In the Brockham case, the OGA said in response to a Freedom of Information request that it relied on a letter from Surrey County Council to Angus as confirmation that planning permission was in place.

This letter said that new boreholes, including new sidetrack boreholes into different geological formations would not be covered by existing planning permissions.

8 replies »

  1. SCC send letter to Angus Energy stating no new permission required.

    OGA review said letter and provide approval to drill the sidetrack.

    Angus Energy drill the sidetrack.

    Did SCC obtain planning permission for the hole they dug themselves?

  2. [Edited by moderator] As you know the SCC has not provided anyone with any legal foundation or their “QC OPINION” to anyone. IN fact it is the only document that has not been leaked to you. [Edited by moderator] SHOW US THE SCC QC opinion. [Edited by moderator]

  3. So, the choreographing for the kiss and make up is underway. Hardly surprising, hardly news (no disrespect Ruth-I know it is of interest to some).
    Perhaps when it is all over and done with SCC can get on with balancing their books, and let businesses in their area get on with the same?

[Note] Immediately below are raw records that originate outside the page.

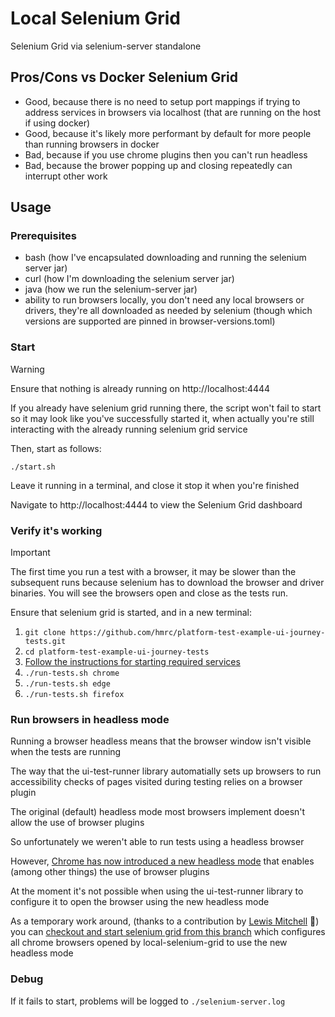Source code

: # Local Selenium Grid

Selenium Grid via selenium-server standalone

## Pros/Cons vs Docker Selenium Grid

* Good, because there is no need to setup port mappings if trying to address services in browsers via localhost (that are running on the host if using docker)
* Good, because it's likely more performant by default for more people than running browsers in docker
* Bad, because if you use chrome plugins then you can't run headless
* Bad, because the brower popping up and closing repeatedly can interrupt other work

## Usage

### Prerequisites

* bash (how I've encapsulated downloading and running the selenium server jar)
* curl (how I'm downloading the selenium server jar)
* java (how we run the selenium-server jar)
* ability to run browsers locally, you don't need any local browsers or drivers, they're all downloaded as needed by selenium (though which versions are supported are pinned in browser-versions.toml)

### Start

> [!WARNING]
> Ensure that nothing is already running on http://localhost:4444
>
> If you already have selenium grid running there, the script won't fail to start so it may look like you've successfully started it, when actually you're still interacting with the already running selenium grid service

Then, start as follows:

```shell
./start.sh
```

Leave it running in a terminal, and close it stop it when you're finished

Navigate to http://localhost:4444 to view the Selenium Grid dashboard

### Verify it's working

> [!IMPORTANT]
> The first time you run a test with a browser, it may be slower than the subsequent runs because selenium has to download the browser and driver binaries. You will see the browsers open and close as the tests run.

Ensure that selenium grid is started, and in a new terminal:

1. `git clone https://github.com/hmrc/platform-test-example-ui-journey-tests.git`
2. `cd platform-test-example-ui-journey-tests`
3. [Follow the instructions for starting required services](https://github.com/hmrc/platform-test-example-ui-journey-tests?tab=readme-ov-file#services)
3. `./run-tests.sh chrome`
4. `./run-tests.sh edge`
5. `./run-tests.sh firefox`

### Run browsers in headless mode

Running a browser headless means that the browser window isn't visible when the tests are running
 
The way that the ui-test-runner library automatially sets up browsers to run accessibility checks of pages visited during testing relies on a browser plugin

The original (default) headless mode most browsers implement doesn't allow the use of browser plugins

So unfortunately we weren't able to run tests using a headless browser

However, [Chrome has now introduced a new headless mode](https://developer.chrome.com/docs/chromium/new-headless#new_headless_in_selenium-webdriver) that enables (among other things) the use of browser plugins

At the moment it's not possible when using the ui-test-runner library to configure it to open the browser using the new headless mode

As a temporary work around, (thanks to a contribution by [Lewis Mitchell](https://github.com/LewisMitchell) 🙌) you can [checkout and start selenium grid from this branch](https://github.com/hmrc/local-selenium-grid/pull/2/files) which configures all chrome browsers opened by local-selenium-grid to use the new headless mode

### Debug

If it fails to start, problems will be logged to `./selenium-server.log`

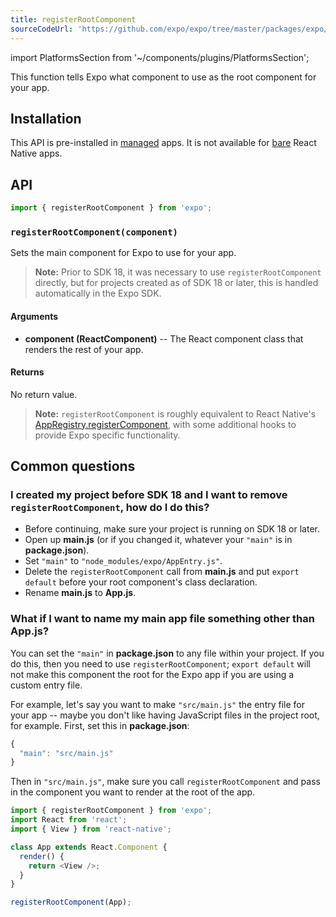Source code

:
 ```yaml
---
title: registerRootComponent
sourceCodeUrl: 'https://github.com/expo/expo/tree/master/packages/expo/src/launch'
---
```


import PlatformsSection from '~/components/plugins/PlatformsSection';

This function tells Expo what component to use as the root component for your app.

<PlatformsSection android emulator ios simulator web />

## Installation

This API is pre-installed in [managed](../../../introduction/managed-vs-bare.md#managed-workflow) apps. It is not available for [bare](../../../introduction/managed-vs-bare.md#bare-workflow) React Native apps.

## API

```js
import { registerRootComponent } from 'expo';
```

### `registerRootComponent(component)`

Sets the main component for Expo to use for your app.

> **Note:** Prior to SDK 18, it was necessary to use `registerRootComponent` directly, but for projects created as of SDK 18 or later, this is handled automatically in the Expo SDK.

#### Arguments

- **component (ReactComponent)** -- The React component class that renders the rest of your app.

#### Returns

No return value.

> **Note:** `registerRootComponent` is roughly equivalent to React Native's [AppRegistry.registerComponent](https://reactnative.dev/docs/appregistry.html), with some additional hooks to provide Expo specific functionality.

## Common questions

### I created my project before SDK 18 and I want to remove `registerRootComponent`, how do I do this?

- Before continuing, make sure your project is running on SDK 18 or later.
- Open up **main.js** (or if you changed it, whatever your `"main"` is in **package.json**).
- Set `"main"` to `"node_modules/expo/AppEntry.js"`.
- Delete the `registerRootComponent` call from **main.js** and put `export default` before your root component's class declaration.
- Rename **main.js** to **App.js**.

### What if I want to name my main app file something other than App.js?

You can set the `"main"` in **package.json** to any file within your
project. If you do this, then you need to use `registerRootComponent`;
`export default` will not make this component the root for the Expo app
if you are using a custom entry file.

For example, let's say you want to make `"src/main.js"` the entry file
for your app -- maybe you don't like having JavaScript files in the
project root, for example. First, set this in **package.json**:

```javascript
{
  "main": "src/main.js"
}
```

Then in `"src/main.js"`, make sure you call `registerRootComponent` and
pass in the component you want to render at the root of the app.

```javascript
import { registerRootComponent } from 'expo';
import React from 'react';
import { View } from 'react-native';

class App extends React.Component {
  render() {
    return <View />;
  }
}

registerRootComponent(App);
```
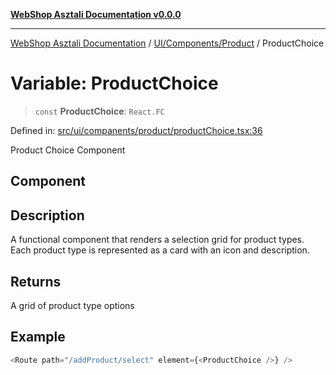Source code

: [**WebShop Asztali Documentation v0.0.0**](../../../../README.md)

***

[WebShop Asztali Documentation](../../../../modules.md) / [UI/Components/Product](../README.md) / ProductChoice

# Variable: ProductChoice

> `const` **ProductChoice**: `React.FC`

Defined in: [src/ui/companents/product/productChoice.tsx:36](https://github.com/yourusername/webshop_asztali/blob/db527a672c3f1c86910ae6dbab32f3919e7d7093/src/ui/companents/product/productChoice.tsx#L36)

Product Choice Component

## Component

## Description

A functional component that renders a selection grid for product types.
Each product type is represented as a card with an icon and description.

## Returns

A grid of product type options

## Example

```ts
<Route path="/addProduct/select" element={<ProductChoice />} />
```
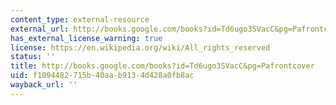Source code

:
 ```yaml
---
content_type: external-resource
external_url: http://books.google.com/books?id=Td6ugo3SVacC&pg=Pafrontcover
has_external_license_warning: true
license: https://en.wikipedia.org/wiki/All_rights_reserved
status: ''
title: http://books.google.com/books?id=Td6ugo3SVacC&pg=Pafrontcover
uid: f1094482-715b-40aa-b913-4d428a0fb8ac
wayback_url: ''
---
```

  4. Yes, I did. I also understand the facts. The sidetrack was not drilled to new depths nor new formations not previously drilled hence no new permission required, per SCC’s letter. It’s how AE, the OGA and Queen’s Counsel interpreted SCC’s advice. Perhaps their letter was badly written and didn’t accurately reflect their position, but who is to blame for that?

    • Fascinating that an industry so desperate to misuse the secret courts to get rulings seeking injunctions that intend to contravene basic human rights issues, suddenly complain and object to a QC rulings just because it doesn’t go their way?

      Also that an industry so desperate to claim gold standard regulations scream foul when planning conditions to strictly control planning permissions simply state that work cannot be done without the correctly observed attributable planning permission and approval?

      The simple truth appears to be that planning permissions and gold standard regulations are great to wave around to claim such regulations are the best in the world?

      However, when the least little enforceable adjudication actually does emerge contrary to operators attempts to run rough shod over the whole process suddenly it’s all screams of outrage and indignation?

      Then we get such screams of rage and abuse that conditions actually do operate in the way that they were intended and are supposed to be supported by the onshore ohandgee industry and it’s hired multiple PR team proponents?

      There is a word for that, and it is hypocrisy.

      In the words of a poster we all have the deepest respect for, “suck it up” or rather, in this case, you can’t suck it up without properly regulated and adjudicated legal planning permission?

  5. What utter twaddle. you have two government Agency,s both of who read the letter from the SCC & both interpret as saying no further planning was needed. so long as they did not drill any new geology. if that is not what the SCC meant to say. then who,s fault is that.